> [Work item] In the data below, count every line that holds the string "iffalse" and reply with the number alone.

Saved entries
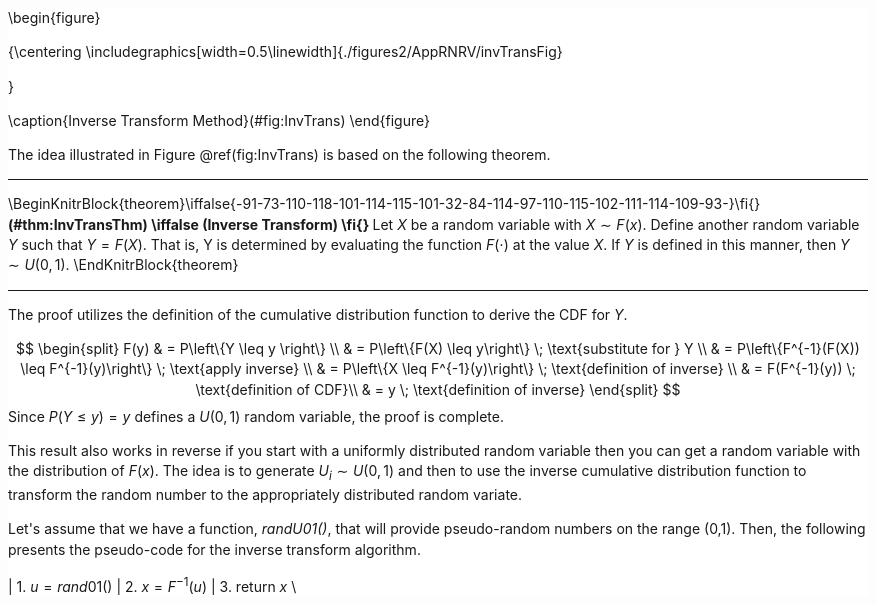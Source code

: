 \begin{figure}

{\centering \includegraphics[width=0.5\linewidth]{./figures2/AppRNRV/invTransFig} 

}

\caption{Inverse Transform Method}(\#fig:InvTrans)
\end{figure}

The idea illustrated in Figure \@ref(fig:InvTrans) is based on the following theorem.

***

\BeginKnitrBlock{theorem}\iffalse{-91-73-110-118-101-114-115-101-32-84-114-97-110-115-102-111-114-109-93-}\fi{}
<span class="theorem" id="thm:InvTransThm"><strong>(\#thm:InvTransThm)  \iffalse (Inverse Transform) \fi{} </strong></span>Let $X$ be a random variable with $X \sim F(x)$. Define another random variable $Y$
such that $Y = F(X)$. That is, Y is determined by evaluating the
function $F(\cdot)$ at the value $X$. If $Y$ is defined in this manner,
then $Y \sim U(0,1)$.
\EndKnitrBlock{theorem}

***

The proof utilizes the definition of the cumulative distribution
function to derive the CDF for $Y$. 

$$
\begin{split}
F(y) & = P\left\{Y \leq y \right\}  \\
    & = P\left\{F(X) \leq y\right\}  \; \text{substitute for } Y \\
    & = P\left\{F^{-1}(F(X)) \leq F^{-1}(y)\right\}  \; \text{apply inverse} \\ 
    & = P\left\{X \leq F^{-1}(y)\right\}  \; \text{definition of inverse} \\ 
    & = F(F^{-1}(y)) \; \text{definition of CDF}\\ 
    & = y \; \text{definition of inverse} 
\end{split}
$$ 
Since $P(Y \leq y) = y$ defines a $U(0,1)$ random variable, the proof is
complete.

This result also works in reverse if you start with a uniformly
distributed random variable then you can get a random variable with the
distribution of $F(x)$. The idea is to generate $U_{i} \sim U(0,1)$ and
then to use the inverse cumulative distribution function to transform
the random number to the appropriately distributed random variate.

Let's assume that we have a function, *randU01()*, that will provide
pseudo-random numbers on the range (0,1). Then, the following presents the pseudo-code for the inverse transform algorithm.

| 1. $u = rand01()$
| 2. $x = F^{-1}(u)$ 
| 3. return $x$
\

> [Task response] 2